→ **Problem details**: Each of the entries should be retyped precisely as it appears.

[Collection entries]
----

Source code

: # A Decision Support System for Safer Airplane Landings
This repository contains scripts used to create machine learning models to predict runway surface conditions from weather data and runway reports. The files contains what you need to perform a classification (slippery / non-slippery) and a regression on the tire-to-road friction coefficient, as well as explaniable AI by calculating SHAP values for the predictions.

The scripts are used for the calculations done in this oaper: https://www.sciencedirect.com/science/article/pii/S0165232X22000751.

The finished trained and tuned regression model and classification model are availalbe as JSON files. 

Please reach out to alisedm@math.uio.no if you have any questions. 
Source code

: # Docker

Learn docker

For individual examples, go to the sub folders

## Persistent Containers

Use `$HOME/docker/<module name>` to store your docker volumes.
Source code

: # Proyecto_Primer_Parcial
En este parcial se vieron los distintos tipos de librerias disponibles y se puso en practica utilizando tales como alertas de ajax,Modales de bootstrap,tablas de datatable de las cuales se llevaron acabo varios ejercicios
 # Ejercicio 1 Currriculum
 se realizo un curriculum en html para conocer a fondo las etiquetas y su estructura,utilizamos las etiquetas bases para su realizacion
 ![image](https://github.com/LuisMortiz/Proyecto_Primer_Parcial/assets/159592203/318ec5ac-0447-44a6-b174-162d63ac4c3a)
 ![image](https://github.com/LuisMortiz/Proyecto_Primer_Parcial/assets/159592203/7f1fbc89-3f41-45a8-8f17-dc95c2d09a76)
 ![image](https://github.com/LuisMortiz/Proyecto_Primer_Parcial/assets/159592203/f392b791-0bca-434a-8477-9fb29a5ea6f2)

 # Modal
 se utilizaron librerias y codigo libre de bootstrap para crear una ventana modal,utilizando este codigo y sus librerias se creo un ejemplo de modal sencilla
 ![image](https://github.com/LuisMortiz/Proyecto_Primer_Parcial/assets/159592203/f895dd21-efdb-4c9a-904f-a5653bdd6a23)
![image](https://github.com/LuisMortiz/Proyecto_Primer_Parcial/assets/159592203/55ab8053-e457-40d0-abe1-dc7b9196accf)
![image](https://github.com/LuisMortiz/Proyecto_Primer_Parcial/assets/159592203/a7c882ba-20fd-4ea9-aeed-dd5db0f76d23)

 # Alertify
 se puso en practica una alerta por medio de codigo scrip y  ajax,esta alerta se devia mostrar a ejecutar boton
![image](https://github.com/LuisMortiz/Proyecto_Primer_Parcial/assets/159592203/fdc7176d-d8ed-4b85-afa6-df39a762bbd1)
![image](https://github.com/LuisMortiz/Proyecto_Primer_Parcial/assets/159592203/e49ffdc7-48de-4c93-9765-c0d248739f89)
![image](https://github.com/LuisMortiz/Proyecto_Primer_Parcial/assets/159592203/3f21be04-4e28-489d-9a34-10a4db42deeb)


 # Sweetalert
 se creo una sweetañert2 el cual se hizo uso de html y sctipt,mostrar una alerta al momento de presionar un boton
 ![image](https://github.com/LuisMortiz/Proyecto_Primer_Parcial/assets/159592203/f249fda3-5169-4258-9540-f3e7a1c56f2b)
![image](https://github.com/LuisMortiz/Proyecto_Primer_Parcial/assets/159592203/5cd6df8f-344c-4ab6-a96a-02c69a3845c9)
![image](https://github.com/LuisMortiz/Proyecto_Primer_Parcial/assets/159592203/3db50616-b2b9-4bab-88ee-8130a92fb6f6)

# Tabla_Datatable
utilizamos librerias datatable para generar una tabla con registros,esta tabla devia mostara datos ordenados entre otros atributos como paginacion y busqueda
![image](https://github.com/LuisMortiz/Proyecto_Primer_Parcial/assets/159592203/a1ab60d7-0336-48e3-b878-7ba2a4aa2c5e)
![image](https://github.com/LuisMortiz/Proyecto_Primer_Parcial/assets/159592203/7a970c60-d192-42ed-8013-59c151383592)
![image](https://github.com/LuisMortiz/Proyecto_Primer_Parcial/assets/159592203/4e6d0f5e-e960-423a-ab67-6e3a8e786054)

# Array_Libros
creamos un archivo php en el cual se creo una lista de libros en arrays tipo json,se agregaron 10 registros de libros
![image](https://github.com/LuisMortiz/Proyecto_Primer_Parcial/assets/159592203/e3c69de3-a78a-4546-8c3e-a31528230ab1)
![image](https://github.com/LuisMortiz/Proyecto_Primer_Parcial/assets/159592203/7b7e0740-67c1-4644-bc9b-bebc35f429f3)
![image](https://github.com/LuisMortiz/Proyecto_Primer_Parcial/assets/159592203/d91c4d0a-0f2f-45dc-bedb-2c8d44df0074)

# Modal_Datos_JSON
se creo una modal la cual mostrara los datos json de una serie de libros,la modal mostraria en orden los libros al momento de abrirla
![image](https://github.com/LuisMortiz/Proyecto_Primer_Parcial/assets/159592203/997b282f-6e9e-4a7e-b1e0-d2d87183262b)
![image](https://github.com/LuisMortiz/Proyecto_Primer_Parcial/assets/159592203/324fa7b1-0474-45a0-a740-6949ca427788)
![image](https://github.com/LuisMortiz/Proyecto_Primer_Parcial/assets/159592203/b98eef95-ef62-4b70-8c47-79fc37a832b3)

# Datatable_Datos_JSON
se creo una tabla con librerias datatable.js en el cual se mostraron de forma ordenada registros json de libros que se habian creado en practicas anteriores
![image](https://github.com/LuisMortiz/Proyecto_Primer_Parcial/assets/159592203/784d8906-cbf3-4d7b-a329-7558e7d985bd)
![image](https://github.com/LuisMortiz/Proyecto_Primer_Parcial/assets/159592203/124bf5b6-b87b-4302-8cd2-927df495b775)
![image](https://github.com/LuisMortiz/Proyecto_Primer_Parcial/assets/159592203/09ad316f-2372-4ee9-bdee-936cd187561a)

----

→ **Reply**:
Source code

: # A Decision Support System for Safer Airplane Landings
This repository contains scripts used to create machine learning models to predict runway surface conditions from weather data and runway reports. The files contains what you need to perform a classification (slippery / non-slippery) and a regression on the tire-to-road friction coefficient, as well as explaniable AI by calculating SHAP values for the predictions.

The scripts are used for the calculations done in this oaper: https://www.sciencedirect.com/science/article/pii/S0165232X22000751.

The finished trained and tuned regression model and classification model are availalbe as JSON files. 

Please reach out to alisedm@math.uio.no if you have any questions. 
Source code

: # Docker

Learn docker

For individual examples, go to the sub folders

## Persistent Containers

Use `$HOME/docker/<module name>` to store your docker volumes.
Source code

: # Proyecto_Primer_Parcial
En este parcial se vieron los distintos tipos de librerias disponibles y se puso en practica utilizando tales como alertas de ajax,Modales de bootstrap,tablas de datatable de las cuales se llevaron acabo varios ejercicios
 # Ejercicio 1 Currriculum
 se realizo un curriculum en html para conocer a fondo las etiquetas y su estructura,utilizamos las etiquetas bases para su realizacion
 ![image](https://github.com/LuisMortiz/Proyecto_Primer_Parcial/assets/159592203/318ec5ac-0447-44a6-b174-162d63ac4c3a)
 ![image](https://github.com/LuisMortiz/Proyecto_Primer_Parcial/assets/159592203/7f1fbc89-3f41-45a8-8f17-dc95c2d09a76)
 ![image](https://github.com/LuisMortiz/Proyecto_Primer_Parcial/assets/159592203/f392b791-0bca-434a-8477-9fb29a5ea6f2)

 # Modal
 se utilizaron librerias y codigo libre de bootstrap para crear una ventana modal,utilizando este codigo y sus librerias se creo un ejemplo de modal sencilla
 ![image](https://github.com/LuisMortiz/Proyecto_Primer_Parcial/assets/159592203/f895dd21-efdb-4c9a-904f-a5653bdd6a23)
![image](https://github.com/LuisMortiz/Proyecto_Primer_Parcial/assets/159592203/55ab8053-e457-40d0-abe1-dc7b9196accf)
![image](https://github.com/LuisMortiz/Proyecto_Primer_Parcial/assets/159592203/a7c882ba-20fd-4ea9-aeed-dd5db0f76d23)

 # Alertify
 se puso en practica una alerta por medio de codigo scrip y  ajax,esta alerta se devia mostrar a ejecutar boton
![image](https://github.com/LuisMortiz/Proyecto_Primer_Parcial/assets/159592203/fdc7176d-d8ed-4b85-afa6-df39a762bbd1)
![image](https://github.com/LuisMortiz/Proyecto_Primer_Parcial/assets/159592203/e49ffdc7-48de-4c93-9765-c0d248739f89)
![image](https://github.com/LuisMortiz/Proyecto_Primer_Parcial/assets/159592203/3f21be04-4e28-489d-9a34-10a4db42deeb)


 # Sweetalert
 se creo una sweetañert2 el cual se hizo uso de html y sctipt,mostrar una alerta al momento de presionar un boton
 ![image](https://github.com/LuisMortiz/Proyecto_Primer_Parcial/assets/159592203/f249fda3-5169-4258-9540-f3e7a1c56f2b)
![image](https://github.com/LuisMortiz/Proyecto_Primer_Parcial/assets/159592203/5cd6df8f-344c-4ab6-a96a-02c69a3845c9)
![image](https://github.com/LuisMortiz/Proyecto_Primer_Parcial/assets/159592203/3db50616-b2b9-4bab-88ee-8130a92fb6f6)

# Tabla_Datatable
utilizamos librerias datatable para generar una tabla con registros,esta tabla devia mostara datos ordenados entre otros atributos como paginacion y busqueda
![image](https://github.com/LuisMortiz/Proyecto_Primer_Parcial/assets/159592203/a1ab60d7-0336-48e3-b878-7ba2a4aa2c5e)
![image](https://github.com/LuisMortiz/Proyecto_Primer_Parcial/assets/159592203/7a970c60-d192-42ed-8013-59c151383592)
![image](https://github.com/LuisMortiz/Proyecto_Primer_Parcial/assets/159592203/4e6d0f5e-e960-423a-ab67-6e3a8e786054)

# Array_Libros
creamos un archivo php en el cual se creo una lista de libros en arrays tipo json,se agregaron 10 registros de libros
![image](https://github.com/LuisMortiz/Proyecto_Primer_Parcial/assets/159592203/e3c69de3-a78a-4546-8c3e-a31528230ab1)
![image](https://github.com/LuisMortiz/Proyecto_Primer_Parcial/assets/159592203/7b7e0740-67c1-4644-bc9b-bebc35f429f3)
![image](https://github.com/LuisMortiz/Proyecto_Primer_Parcial/assets/159592203/d91c4d0a-0f2f-45dc-bedb-2c8d44df0074)

# Modal_Datos_JSON
se creo una modal la cual mostrara los datos json de una serie de libros,la modal mostraria en orden los libros al momento de abrirla
![image](https://github.com/LuisMortiz/Proyecto_Primer_Parcial/assets/159592203/997b282f-6e9e-4a7e-b1e0-d2d87183262b)
![image](https://github.com/LuisMortiz/Proyecto_Primer_Parcial/assets/159592203/324fa7b1-0474-45a0-a740-6949ca427788)
![image](https://github.com/LuisMortiz/Proyecto_Primer_Parcial/assets/159592203/b98eef95-ef62-4b70-8c47-79fc37a832b3)

# Datatable_Datos_JSON
se creo una tabla con librerias datatable.js en el cual se mostraron de forma ordenada registros json de libros que se habian creado en practicas anteriores
![image](https://github.com/LuisMortiz/Proyecto_Primer_Parcial/assets/159592203/784d8906-cbf3-4d7b-a329-7558e7d985bd)
![image](https://github.com/LuisMortiz/Proyecto_Primer_Parcial/assets/159592203/124bf5b6-b87b-4302-8cd2-927df495b775)
![image](https://github.com/LuisMortiz/Proyecto_Primer_Parcial/assets/159592203/09ad316f-2372-4ee9-bdee-936cd187561a)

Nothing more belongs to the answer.